Return every line of the data below, exactly.

**********

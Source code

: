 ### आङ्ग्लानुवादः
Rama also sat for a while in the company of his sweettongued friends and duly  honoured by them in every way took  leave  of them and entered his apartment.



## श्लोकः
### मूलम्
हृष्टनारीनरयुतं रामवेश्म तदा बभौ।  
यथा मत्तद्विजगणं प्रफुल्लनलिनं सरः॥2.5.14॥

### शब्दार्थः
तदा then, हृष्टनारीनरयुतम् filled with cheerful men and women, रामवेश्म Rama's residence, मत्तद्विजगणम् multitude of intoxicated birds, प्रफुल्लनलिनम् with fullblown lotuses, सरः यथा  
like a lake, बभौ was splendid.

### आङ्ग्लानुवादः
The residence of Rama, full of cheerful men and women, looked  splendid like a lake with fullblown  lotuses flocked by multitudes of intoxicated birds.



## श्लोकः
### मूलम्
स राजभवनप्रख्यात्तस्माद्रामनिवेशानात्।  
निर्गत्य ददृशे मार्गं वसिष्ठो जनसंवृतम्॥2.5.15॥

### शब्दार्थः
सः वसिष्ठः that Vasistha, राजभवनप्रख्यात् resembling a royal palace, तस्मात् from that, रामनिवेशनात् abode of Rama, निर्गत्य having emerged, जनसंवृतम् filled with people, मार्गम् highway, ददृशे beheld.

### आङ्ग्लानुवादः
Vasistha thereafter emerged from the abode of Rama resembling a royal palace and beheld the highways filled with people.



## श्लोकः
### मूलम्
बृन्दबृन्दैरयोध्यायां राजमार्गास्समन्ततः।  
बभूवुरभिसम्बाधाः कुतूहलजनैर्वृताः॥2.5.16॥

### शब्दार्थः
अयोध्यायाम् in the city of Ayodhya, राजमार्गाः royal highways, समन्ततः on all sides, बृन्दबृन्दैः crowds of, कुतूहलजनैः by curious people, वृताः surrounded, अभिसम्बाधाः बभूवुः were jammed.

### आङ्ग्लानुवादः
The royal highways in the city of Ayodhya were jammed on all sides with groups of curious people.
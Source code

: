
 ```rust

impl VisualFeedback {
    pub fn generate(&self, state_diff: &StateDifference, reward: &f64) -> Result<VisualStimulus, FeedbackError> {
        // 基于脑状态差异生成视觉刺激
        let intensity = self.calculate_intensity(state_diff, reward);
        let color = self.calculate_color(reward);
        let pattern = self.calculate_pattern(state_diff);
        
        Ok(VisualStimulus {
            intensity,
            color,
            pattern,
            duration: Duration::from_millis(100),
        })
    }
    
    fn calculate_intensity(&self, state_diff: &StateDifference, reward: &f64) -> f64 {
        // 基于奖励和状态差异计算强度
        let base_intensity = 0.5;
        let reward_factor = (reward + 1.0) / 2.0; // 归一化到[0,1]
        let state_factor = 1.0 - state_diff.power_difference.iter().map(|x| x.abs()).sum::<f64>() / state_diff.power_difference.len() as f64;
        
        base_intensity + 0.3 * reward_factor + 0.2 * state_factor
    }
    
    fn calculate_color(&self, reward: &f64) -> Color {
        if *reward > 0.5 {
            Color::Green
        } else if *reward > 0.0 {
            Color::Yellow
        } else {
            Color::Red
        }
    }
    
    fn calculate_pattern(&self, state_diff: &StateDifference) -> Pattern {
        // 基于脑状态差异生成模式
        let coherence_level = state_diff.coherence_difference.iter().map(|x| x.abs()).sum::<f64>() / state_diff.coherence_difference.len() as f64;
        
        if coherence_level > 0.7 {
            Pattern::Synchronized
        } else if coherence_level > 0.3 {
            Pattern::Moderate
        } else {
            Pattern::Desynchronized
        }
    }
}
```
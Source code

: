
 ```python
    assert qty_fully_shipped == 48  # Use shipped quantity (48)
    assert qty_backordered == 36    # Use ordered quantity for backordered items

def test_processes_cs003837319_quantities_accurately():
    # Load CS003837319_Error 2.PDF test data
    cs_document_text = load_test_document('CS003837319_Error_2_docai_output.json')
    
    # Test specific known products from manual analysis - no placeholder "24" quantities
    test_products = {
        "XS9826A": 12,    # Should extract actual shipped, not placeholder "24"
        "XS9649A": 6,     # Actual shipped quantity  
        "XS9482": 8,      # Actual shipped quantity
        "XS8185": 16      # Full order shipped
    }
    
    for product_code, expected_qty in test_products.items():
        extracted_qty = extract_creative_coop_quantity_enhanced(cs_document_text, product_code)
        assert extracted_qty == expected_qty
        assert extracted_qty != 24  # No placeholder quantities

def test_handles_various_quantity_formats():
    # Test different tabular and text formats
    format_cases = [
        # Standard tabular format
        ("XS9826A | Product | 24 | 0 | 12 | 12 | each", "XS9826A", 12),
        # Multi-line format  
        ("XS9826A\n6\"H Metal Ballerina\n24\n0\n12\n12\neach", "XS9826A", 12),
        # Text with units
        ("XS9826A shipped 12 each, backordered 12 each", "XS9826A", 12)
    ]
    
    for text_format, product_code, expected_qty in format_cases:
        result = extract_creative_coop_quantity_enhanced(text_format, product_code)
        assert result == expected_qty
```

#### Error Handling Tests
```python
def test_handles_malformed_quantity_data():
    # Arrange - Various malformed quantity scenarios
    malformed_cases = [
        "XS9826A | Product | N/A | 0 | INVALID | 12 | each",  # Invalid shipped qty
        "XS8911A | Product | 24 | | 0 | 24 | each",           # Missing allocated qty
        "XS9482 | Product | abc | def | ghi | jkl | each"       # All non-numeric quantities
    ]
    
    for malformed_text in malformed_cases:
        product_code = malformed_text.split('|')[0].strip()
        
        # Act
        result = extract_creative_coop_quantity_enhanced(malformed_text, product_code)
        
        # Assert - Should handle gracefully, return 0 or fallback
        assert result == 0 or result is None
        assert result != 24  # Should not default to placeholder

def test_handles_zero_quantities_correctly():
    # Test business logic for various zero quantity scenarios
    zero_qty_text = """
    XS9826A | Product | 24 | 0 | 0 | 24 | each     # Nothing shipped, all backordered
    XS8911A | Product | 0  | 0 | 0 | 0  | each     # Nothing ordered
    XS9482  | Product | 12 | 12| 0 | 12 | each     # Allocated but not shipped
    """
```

**********

> _Output_:
Source code

: ### आङ्ग्लानुवादः
Rama also sat for a while in the company of his sweettongued friends and duly  honoured by them in every way took  leave  of them and entered his apartment.



## श्लोकः
### मूलम्
हृष्टनारीनरयुतं रामवेश्म तदा बभौ।  
यथा मत्तद्विजगणं प्रफुल्लनलिनं सरः॥2.5.14॥

### शब्दार्थः
तदा then, हृष्टनारीनरयुतम् filled with cheerful men and women, रामवेश्म Rama's residence, मत्तद्विजगणम् multitude of intoxicated birds, प्रफुल्लनलिनम् with fullblown lotuses, सरः यथा  
like a lake, बभौ was splendid.

### आङ्ग्लानुवादः
The residence of Rama, full of cheerful men and women, looked  splendid like a lake with fullblown  lotuses flocked by multitudes of intoxicated birds.



## श्लोकः
### मूलम्
स राजभवनप्रख्यात्तस्माद्रामनिवेशानात्।  
निर्गत्य ददृशे मार्गं वसिष्ठो जनसंवृतम्॥2.5.15॥

### शब्दार्थः
सः वसिष्ठः that Vasistha, राजभवनप्रख्यात् resembling a royal palace, तस्मात् from that, रामनिवेशनात् abode of Rama, निर्गत्य having emerged, जनसंवृतम् filled with people, मार्गम् highway, ददृशे beheld.

### आङ्ग्लानुवादः
Vasistha thereafter emerged from the abode of Rama resembling a royal palace and beheld the highways filled with people.



## श्लोकः
### मूलम्
बृन्दबृन्दैरयोध्यायां राजमार्गास्समन्ततः।  
बभूवुरभिसम्बाधाः कुतूहलजनैर्वृताः॥2.5.16॥

### शब्दार्थः
अयोध्यायाम् in the city of Ayodhya, राजमार्गाः royal highways, समन्ततः on all sides, बृन्दबृन्दैः crowds of, कुतूहलजनैः by curious people, वृताः surrounded, अभिसम्बाधाः बभूवुः were jammed.

### आङ्ग्लानुवादः
The royal highways in the city of Ayodhya were jammed on all sides with groups of curious people.
Source code

:
 ```rust

impl VisualFeedback {
    pub fn generate(&self, state_diff: &StateDifference, reward: &f64) -> Result<VisualStimulus, FeedbackError> {
        // 基于脑状态差异生成视觉刺激
        let intensity = self.calculate_intensity(state_diff, reward);
        let color = self.calculate_color(reward);
        let pattern = self.calculate_pattern(state_diff);
        
        Ok(VisualStimulus {
            intensity,
            color,
            pattern,
            duration: Duration::from_millis(100),
        })
    }
    
    fn calculate_intensity(&self, state_diff: &StateDifference, reward: &f64) -> f64 {
        // 基于奖励和状态差异计算强度
        let base_intensity = 0.5;
        let reward_factor = (reward + 1.0) / 2.0; // 归一化到[0,1]
        let state_factor = 1.0 - state_diff.power_difference.iter().map(|x| x.abs()).sum::<f64>() / state_diff.power_difference.len() as f64;
        
        base_intensity + 0.3 * reward_factor + 0.2 * state_factor
    }
    
    fn calculate_color(&self, reward: &f64) -> Color {
        if *reward > 0.5 {
            Color::Green
        } else if *reward > 0.0 {
            Color::Yellow
        } else {
            Color::Red
        }
    }
    
    fn calculate_pattern(&self, state_diff: &StateDifference) -> Pattern {
        // 基于脑状态差异生成模式
        let coherence_level = state_diff.coherence_difference.iter().map(|x| x.abs()).sum::<f64>() / state_diff.coherence_difference.len() as f64;
        
        if coherence_level > 0.7 {
            Pattern::Synchronized
        } else if coherence_level > 0.3 {
            Pattern::Moderate
        } else {
            Pattern::Desynchronized
        }
    }
}
```
Source code

:
 ```python
    assert qty_fully_shipped == 48  # Use shipped quantity (48)
    assert qty_backordered == 36    # Use ordered quantity for backordered items

def test_processes_cs003837319_quantities_accurately():
    # Load CS003837319_Error 2.PDF test data
    cs_document_text = load_test_document('CS003837319_Error_2_docai_output.json')
    
    # Test specific known products from manual analysis - no placeholder "24" quantities
    test_products = {
        "XS9826A": 12,    # Should extract actual shipped, not placeholder "24"
        "XS9649A": 6,     # Actual shipped quantity  
        "XS9482": 8,      # Actual shipped quantity
        "XS8185": 16      # Full order shipped
    }
    
    for product_code, expected_qty in test_products.items():
        extracted_qty = extract_creative_coop_quantity_enhanced(cs_document_text, product_code)
        assert extracted_qty == expected_qty
        assert extracted_qty != 24  # No placeholder quantities

def test_handles_various_quantity_formats():
    # Test different tabular and text formats
    format_cases = [
        # Standard tabular format
        ("XS9826A | Product | 24 | 0 | 12 | 12 | each", "XS9826A", 12),
        # Multi-line format  
        ("XS9826A\n6\"H Metal Ballerina\n24\n0\n12\n12\neach", "XS9826A", 12),
        # Text with units
        ("XS9826A shipped 12 each, backordered 12 each", "XS9826A", 12)
    ]
    
    for text_format, product_code, expected_qty in format_cases:
        result = extract_creative_coop_quantity_enhanced(text_format, product_code)
        assert result == expected_qty
```

#### Error Handling Tests
```python
def test_handles_malformed_quantity_data():
    # Arrange - Various malformed quantity scenarios
    malformed_cases = [
        "XS9826A | Product | N/A | 0 | INVALID | 12 | each",  # Invalid shipped qty
        "XS8911A | Product | 24 | | 0 | 24 | each",           # Missing allocated qty
        "XS9482 | Product | abc | def | ghi | jkl | each"       # All non-numeric quantities
    ]
    
    for malformed_text in malformed_cases:
        product_code = malformed_text.split('|')[0].strip()
        
        # Act
        result = extract_creative_coop_quantity_enhanced(malformed_text, product_code)
        
        # Assert - Should handle gracefully, return 0 or fallback
        assert result == 0 or result is None
        assert result != 24  # Should not default to placeholder

def test_handles_zero_quantities_correctly():
    # Test business logic for various zero quantity scenarios
    zero_qty_text = """
    XS9826A | Product | 24 | 0 | 0 | 24 | each     # Nothing shipped, all backordered
    XS8911A | Product | 0  | 0 | 0 | 0  | each     # Nothing ordered
    XS9482  | Product | 12 | 12| 0 | 12 | each     # Allocated but not shipped
    """
```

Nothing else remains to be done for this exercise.